Balancing sample sizes between infected and uninfected hosts is a common challenge in ecological parasitology, particularly when dealing with intermediate hosts involved in complex life cycles. In these life cycles, common in nature, the intermediate hosts accumulate parasites across their ontogeny, making it difficult to obtain similar numbers of naturally infected and uninfected individuals across full host body-size spectra. Here, we present a standardized and repeatable method to experimentally infect and re-infect intermediate hosts using parasite eggs derived directly from the fresh faeces of definitive hosts. We tested this methodology in a marine host–parasite system involving the acanthocephalan Profilicollis altmani , the mole crab Emerita analoga , and the grey gull Leucophaeus modestus . Crabs were raised in controlled laboratory conditions from early juvenile stages, ensuring no prior infections, and exposed to parasite eggs through filtered faecal suspensions. Larval development was tracked across two inoculation events. The first larval stage (acanthellae) appeared six days after inoculation and matured into cystacanths within the following week. After the first exposure, 55% of inoculated hosts were infected; after the second, infection prevalence reached 100%. Larger crabs acquired more parasites than smaller ones, likely due to higher filtration rates.
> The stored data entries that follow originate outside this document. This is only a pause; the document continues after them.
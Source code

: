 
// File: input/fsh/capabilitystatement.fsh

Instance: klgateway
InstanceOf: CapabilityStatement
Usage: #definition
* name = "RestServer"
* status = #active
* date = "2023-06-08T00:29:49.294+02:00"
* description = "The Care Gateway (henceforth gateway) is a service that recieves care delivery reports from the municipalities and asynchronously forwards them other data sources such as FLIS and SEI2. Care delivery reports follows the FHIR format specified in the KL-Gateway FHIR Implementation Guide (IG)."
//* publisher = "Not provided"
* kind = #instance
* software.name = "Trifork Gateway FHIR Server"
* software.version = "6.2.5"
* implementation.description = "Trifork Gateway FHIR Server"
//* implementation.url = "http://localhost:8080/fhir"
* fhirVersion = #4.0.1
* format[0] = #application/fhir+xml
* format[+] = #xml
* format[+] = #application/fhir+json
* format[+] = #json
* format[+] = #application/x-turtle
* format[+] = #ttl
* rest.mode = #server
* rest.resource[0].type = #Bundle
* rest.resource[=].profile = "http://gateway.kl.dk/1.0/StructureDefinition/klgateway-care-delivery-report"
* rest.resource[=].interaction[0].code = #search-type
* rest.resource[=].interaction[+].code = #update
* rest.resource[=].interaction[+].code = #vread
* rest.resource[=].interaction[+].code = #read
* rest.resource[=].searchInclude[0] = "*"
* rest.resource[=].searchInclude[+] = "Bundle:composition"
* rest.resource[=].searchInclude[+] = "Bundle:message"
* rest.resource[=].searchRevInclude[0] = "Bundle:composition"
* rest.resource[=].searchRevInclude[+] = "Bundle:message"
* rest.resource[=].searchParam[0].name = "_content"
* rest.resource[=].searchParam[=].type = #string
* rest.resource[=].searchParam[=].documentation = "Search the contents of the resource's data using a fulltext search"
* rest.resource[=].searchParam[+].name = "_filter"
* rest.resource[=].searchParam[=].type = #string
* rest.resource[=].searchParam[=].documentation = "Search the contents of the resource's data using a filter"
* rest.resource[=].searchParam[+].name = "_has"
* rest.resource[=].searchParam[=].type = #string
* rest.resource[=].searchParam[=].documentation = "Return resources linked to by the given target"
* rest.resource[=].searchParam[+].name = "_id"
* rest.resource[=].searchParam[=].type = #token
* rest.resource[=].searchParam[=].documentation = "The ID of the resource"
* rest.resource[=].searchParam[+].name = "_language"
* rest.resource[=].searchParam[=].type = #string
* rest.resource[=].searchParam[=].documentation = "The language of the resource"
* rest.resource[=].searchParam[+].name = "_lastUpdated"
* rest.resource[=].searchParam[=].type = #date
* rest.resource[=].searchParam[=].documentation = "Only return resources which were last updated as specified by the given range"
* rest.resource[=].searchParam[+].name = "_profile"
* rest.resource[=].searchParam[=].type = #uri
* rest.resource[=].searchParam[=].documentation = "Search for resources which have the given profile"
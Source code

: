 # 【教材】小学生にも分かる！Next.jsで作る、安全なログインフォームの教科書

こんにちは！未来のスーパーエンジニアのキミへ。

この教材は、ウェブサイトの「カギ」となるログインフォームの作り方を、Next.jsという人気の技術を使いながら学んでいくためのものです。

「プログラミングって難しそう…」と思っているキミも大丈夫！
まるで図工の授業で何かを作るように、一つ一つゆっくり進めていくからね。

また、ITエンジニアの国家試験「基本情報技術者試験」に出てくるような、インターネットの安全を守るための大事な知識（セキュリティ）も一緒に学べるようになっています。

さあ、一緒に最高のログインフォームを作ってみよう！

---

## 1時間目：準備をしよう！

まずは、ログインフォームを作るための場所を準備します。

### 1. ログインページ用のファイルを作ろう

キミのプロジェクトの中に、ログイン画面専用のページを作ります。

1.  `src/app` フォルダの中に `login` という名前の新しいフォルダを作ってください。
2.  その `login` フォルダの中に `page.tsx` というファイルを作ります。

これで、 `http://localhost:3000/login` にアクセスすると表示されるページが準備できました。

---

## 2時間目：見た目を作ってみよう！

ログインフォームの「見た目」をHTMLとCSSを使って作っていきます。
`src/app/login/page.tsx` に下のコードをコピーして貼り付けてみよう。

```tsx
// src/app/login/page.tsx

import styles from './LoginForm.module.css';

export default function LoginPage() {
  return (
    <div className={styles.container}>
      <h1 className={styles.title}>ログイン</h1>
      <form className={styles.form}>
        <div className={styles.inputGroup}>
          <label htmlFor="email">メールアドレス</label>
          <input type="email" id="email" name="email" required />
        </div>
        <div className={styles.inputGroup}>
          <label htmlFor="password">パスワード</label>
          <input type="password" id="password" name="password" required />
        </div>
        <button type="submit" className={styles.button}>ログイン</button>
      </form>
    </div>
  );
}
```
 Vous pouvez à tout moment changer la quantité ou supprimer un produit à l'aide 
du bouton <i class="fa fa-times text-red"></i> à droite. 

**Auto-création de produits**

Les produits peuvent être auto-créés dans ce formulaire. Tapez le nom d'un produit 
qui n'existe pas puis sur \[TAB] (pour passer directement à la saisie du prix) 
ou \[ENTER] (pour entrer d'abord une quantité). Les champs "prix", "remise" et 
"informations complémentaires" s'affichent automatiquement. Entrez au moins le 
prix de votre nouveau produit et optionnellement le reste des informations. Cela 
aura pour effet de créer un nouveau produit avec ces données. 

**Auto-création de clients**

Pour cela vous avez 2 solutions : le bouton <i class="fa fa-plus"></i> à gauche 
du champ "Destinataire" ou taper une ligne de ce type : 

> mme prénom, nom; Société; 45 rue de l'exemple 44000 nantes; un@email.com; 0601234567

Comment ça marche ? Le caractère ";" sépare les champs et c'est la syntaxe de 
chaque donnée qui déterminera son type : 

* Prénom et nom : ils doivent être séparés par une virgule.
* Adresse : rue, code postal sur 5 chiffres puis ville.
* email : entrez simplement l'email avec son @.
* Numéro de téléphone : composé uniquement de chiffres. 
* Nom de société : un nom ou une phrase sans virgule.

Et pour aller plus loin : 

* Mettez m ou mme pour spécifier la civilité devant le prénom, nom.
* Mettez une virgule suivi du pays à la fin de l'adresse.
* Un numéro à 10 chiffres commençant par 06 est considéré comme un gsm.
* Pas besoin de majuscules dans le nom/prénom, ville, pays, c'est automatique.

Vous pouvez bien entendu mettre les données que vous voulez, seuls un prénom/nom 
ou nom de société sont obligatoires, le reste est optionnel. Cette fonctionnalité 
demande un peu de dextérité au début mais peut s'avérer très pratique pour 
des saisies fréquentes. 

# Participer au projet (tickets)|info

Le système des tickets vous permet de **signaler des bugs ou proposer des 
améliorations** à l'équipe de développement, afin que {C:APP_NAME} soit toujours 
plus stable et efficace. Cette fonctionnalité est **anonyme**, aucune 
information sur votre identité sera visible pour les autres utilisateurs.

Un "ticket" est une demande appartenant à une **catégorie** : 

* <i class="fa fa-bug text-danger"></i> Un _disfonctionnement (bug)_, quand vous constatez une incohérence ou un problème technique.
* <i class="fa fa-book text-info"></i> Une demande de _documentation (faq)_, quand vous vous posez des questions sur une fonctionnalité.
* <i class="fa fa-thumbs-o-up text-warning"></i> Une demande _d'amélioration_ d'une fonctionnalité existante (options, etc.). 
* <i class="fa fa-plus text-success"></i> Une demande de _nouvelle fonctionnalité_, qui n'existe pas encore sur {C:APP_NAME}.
The method closely mimics natural faecal-oral transmission while avoiding the need to isolate or handle parasite eggs directly. It also overcomes the common issue of parasite overdispersion in natural populations by enabling controlled infections across host size classes and experimental replicates. This technique is particularly useful in species with opaque cuticles, where internal parasites cannot be visually identified in vivo. Additionally, it can be extended beyond acanthocephalans to other helminth taxa (e.g., nematodes, cestodes, and digeneans) whose eggs are also shed in vertebrate faeces. Our results establish a reliable, ecologically relevant protocol for experimental parasitology in marine and freshwater systems.